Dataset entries
##########
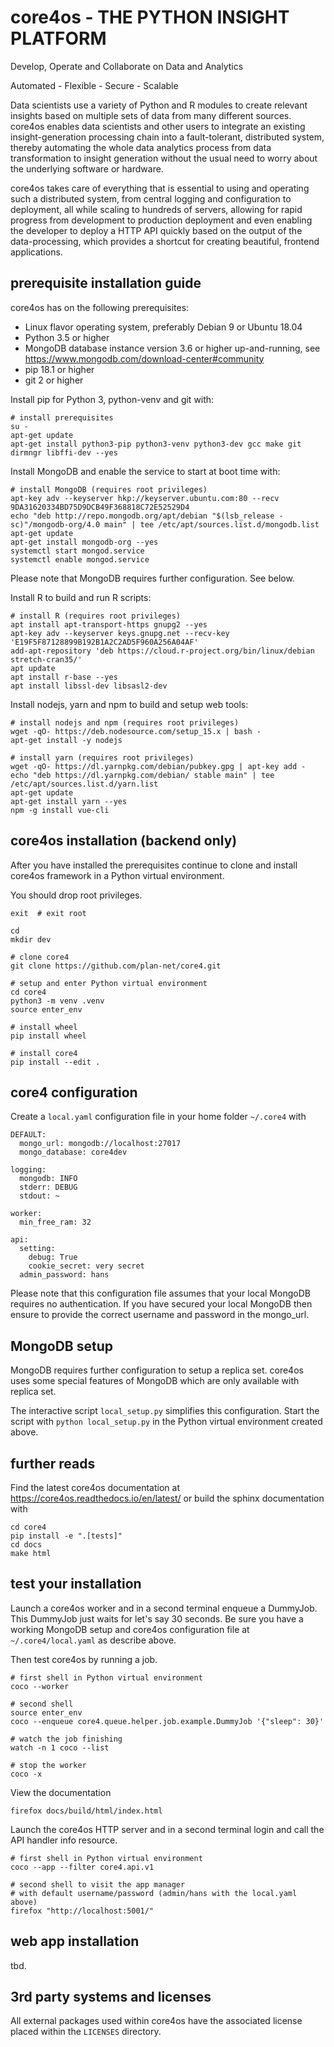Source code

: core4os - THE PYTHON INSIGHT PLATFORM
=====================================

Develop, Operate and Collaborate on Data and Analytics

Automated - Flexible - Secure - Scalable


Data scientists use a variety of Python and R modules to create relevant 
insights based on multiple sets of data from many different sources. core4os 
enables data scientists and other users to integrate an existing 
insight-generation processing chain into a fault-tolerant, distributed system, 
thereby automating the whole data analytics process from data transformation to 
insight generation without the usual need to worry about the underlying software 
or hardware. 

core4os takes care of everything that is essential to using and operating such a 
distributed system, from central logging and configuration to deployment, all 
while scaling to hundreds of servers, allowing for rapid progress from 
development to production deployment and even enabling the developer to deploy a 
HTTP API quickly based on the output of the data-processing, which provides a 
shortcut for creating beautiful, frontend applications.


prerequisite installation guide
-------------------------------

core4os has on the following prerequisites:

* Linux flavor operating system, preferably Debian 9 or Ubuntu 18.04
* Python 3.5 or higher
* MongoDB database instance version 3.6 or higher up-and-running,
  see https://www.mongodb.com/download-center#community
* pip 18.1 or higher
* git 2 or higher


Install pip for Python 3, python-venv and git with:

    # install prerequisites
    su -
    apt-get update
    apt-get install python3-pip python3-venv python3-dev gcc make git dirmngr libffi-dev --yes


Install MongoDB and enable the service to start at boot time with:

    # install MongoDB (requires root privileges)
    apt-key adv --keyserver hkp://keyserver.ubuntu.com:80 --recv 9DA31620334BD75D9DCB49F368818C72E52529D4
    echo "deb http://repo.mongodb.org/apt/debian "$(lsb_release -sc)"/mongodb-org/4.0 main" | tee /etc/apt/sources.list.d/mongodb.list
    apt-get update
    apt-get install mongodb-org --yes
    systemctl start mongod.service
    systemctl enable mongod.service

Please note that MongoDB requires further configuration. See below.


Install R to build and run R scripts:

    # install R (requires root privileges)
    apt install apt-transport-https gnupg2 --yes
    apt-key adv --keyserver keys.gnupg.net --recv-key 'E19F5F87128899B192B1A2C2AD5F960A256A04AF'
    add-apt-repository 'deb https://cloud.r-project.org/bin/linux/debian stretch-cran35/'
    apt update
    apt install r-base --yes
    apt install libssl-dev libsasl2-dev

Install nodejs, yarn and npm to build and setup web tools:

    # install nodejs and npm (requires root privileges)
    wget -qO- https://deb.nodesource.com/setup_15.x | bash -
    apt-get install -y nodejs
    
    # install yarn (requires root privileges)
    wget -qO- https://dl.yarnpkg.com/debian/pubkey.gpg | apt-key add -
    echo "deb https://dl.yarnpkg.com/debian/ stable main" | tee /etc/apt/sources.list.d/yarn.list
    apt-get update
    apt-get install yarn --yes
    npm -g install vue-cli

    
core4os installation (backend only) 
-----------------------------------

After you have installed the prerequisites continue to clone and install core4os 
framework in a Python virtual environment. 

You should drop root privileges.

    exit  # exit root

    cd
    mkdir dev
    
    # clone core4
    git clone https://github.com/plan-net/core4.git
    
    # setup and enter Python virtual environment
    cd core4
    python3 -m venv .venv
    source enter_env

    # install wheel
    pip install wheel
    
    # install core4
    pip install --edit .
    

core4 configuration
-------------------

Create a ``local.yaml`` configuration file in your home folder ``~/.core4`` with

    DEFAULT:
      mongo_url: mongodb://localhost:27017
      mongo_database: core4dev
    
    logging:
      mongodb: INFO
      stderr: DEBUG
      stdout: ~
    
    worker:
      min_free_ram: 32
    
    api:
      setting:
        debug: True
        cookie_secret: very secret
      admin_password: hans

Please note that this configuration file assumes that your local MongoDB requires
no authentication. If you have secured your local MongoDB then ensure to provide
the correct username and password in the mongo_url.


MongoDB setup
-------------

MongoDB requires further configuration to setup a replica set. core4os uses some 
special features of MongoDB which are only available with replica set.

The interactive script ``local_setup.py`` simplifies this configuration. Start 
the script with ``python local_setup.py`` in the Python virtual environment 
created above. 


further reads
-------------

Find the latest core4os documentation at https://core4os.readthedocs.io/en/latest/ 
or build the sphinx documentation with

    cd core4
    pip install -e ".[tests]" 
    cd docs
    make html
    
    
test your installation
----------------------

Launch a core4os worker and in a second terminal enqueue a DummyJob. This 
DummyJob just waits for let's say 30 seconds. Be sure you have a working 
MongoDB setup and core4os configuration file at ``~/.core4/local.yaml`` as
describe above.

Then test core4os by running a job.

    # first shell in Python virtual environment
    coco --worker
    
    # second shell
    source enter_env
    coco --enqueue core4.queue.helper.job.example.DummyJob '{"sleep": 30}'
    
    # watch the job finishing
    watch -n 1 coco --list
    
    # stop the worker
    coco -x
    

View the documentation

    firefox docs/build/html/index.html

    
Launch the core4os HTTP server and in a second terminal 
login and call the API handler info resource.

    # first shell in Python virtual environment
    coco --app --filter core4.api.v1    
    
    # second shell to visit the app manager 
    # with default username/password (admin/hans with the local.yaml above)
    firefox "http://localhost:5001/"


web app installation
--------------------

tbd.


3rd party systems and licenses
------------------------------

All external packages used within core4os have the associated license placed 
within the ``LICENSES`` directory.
##########
Exercise directions
Set down only the lines running from the line with "firefox docs/build/html/index.html" to the end of the entries above, both included, exactly as they stand.

Solution to this exercise
    firefox docs/build/html/index.html

    
Launch the core4os HTTP server and in a second terminal 
login and call the API handler info resource.

    # first shell in Python virtual environment
    coco --app --filter core4.api.v1    
    
    # second shell to visit the app manager 
    # with default username/password (admin/hans with the local.yaml above)
    firefox "http://localhost:5001/"


web app installation
--------------------

tbd.


3rd party systems and licenses
------------------------------

All external packages used within core4os have the associated license placed 
within the ``LICENSES`` directory.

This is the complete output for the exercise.